Harris will attempt to set the table for Rutgers this weekend against what could be his toughest competition of the year in Miami as the Hurricanes are expected to have one of the best pitching staff’s in the ACC.

10 Innings' Scouting Grade

Hit- 35/50

Power- 45/50

Run- 80/80

Throw- 50/50

Field- 55/70

Each week 10 Innings will have a coach step into the batter's box for a round of rapid-fire questions. First up is Penn State pitching coach Josh Newman.

A former All-Big Ten selection at Ohio State, Newman appeared in 14 MLB games between the 2007-08 seasons as a Colorado Rockie and Kansas City Royal, before returning to Ohio State as a volunteer assistant from 2011-13. Now, the ex-big leaguer is looking to help the Nittany Lions find the glory he experienced in Columbus as part of three NCAA Tournament teams.

Now that you're back in the Big Ten, what's the biggest difference since your days on the bump at Ohio State?
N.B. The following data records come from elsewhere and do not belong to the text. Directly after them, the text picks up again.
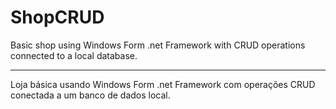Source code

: # ShopCRUD

Basic shop using Windows Form .net Framework with CRUD operations connected to a local database.

<hr/>

Loja básica usando Windows Form .net Framework com operações CRUD conectada a um banco de dados local.
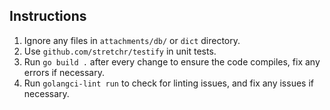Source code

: ## Instructions

1. Ignore any files in `attachments/db/` or `dict` directory.
2. Use `github.com/stretchr/testify` in unit tests.
3. Run `go build .` after every change to ensure the code compiles, fix any errors if necessary.
4. Run `golangci-lint run` to check for linting issues, and fix any issues if necessary.
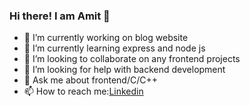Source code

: ### Hi there! I am Amit 👋

- 🔭 I’m currently working on blog website
- 🌱 I’m currently learning express and node js
- 👯 I’m looking to collaborate on any frontend projects
- 🤔 I’m looking for help with backend development
- 💬 Ask me about frontend/C/C++
- 📫 How to reach me:[Linkedin](https://www.linkedin.com/in/amit-a-322400107/)

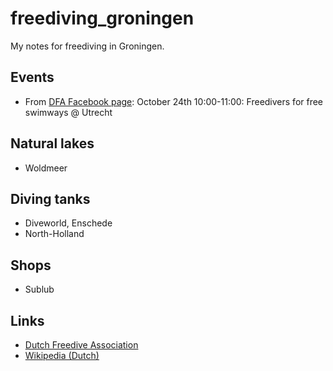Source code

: # freediving_groningen

My notes for freediving in Groningen.

## Events

 * From [DFA Facebook page](https://www.facebook.com/dfapubliek): 
   October 24th 10:00-11:00: Freedivers for free swimways @ Utrecht

## Natural lakes

 * Woldmeer

## Diving tanks

 * Diveworld, Enschede
 * North-Holland

## Shops

 * Sublub

## Links

 * [Dutch Freedive Association](https://www.dfa.nu)
 * [Wikipedia (Dutch)](https://nl.wikipedia.org/wiki/Vrijduiken)
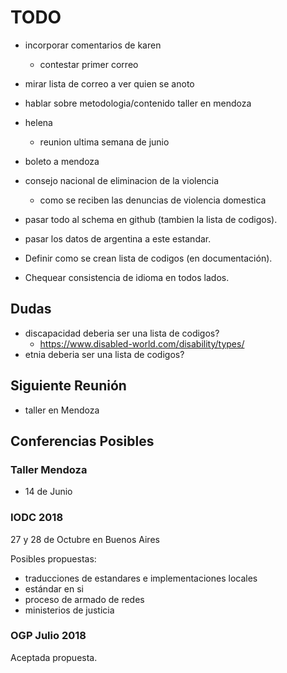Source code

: # TODO

- incorporar comentarios de karen
  - contestar primer correo
- mirar lista de correo a ver quien se anoto
- hablar sobre metodologia/contenido taller en mendoza
- helena
    - reunion ultima semana de junio
- boleto a mendoza
- consejo nacional de eliminacion de la violencia
  - como se reciben las denuncias de violencia domestica
- pasar todo al schema en github (tambien la lista de codigos).
- pasar los datos de argentina a este estandar.

- Definir como se crean lista de codigos (en documentación).
- Chequear consistencia de idioma en todos lados.

## Dudas

- discapacidad deberia ser una lista de codigos?
    - https://www.disabled-world.com/disability/types/
- etnia deberia ser una lista de codigos?

## Siguiente Reunión

- taller en Mendoza

## Conferencias Posibles

### Taller Mendoza

- 14 de Junio

### IODC 2018

27 y 28 de Octubre en Buenos Aires

Posibles propuestas:

* traducciones de estandares e implementaciones locales
* estándar en si
* proceso de armado de redes
* ministerios de justicia

### OGP Julio 2018

Aceptada propuesta.
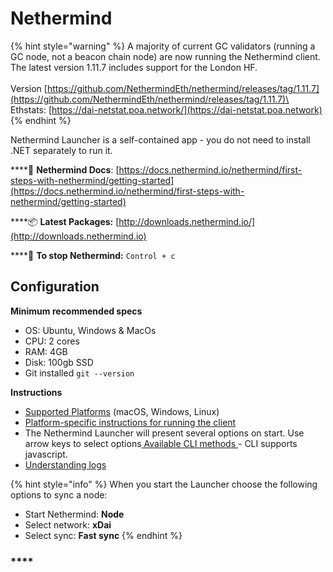 # Nethermind



{% hint style="warning" %}
A majority of current GC validators (running a GC node, not a beacon chain node) are now running the Nethermind client. The latest version 1.11.7 includes support for the London HF.\
\
Version [https://github.com/NethermindEth/nethermind/releases/tag/1.11.7](https://github.com/NethermindEth/nethermind/releases/tag/1.11.7)\
Ethstats: [https://dai-netstat.poa.network/](https://dai-netstat.poa.network)
{% endhint %}

Nethermind Launcher is a self-contained app - you do not need to install .NET separately to run it.

\*\*\*\*📄 **Nethermind Docs**: [https://docs.nethermind.io/nethermind/first-steps-with-nethermind/getting-started](https://docs.nethermind.io/nethermind/first-steps-with-nethermind/getting-started)

\*\*\*\*📦 **Latest Packages:** [http://downloads.nethermind.io/](http://downloads.nethermind.io)

\*\*\*\*🛑 **To stop Nethermind:** `Control + c`

## **Configuration**

**Minimum recommended specs**

* OS: Ubuntu, Windows & MacOs
* CPU: 2 cores
* RAM: 4GB
* Disk: 100gb SSD
* Git installed `git --version`

**Instructions**

* [Supported Platforms](https://docs.nethermind.io/nethermind/first-steps-with-nethermind/supported-platforms) (macOS, Windows, Linux)
* [Platform-specific instructions for running the client](https://docs.nethermind.io/nethermind/ethereum-client/running-nethermind/running-the-client)
* The Nethermind Launcher will present several options on start. Use arrow keys to select options[ Available CLI methods ](https://docs.nethermind.io/nethermind/nethermind-utilities/cli)- CLI supports javascript.
* [Understanding logs](https://docs.nethermind.io/nethermind/first-steps-with-nethermind/getting-started#explaining-nethermind-logs)

{% hint style="info" %}
When you start the Launcher choose the following options to sync a node:

* Start Nethermind: **Node**
* Select network: **xDai**&#x20;
* Select sync: **Fast sync**
{% endhint %}

### \*\*\*\*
I have always held this baseball conference to high regard (this is my 8th year in this conference — four as a player and this will be four now as a coach) but it is now deeper than ever. The Big Ten has evolved into one of the premier baseball conferences in the country.

When Coach Cooper approached you over the summer, what stuck out about the opportunity to be on staff at Penn State?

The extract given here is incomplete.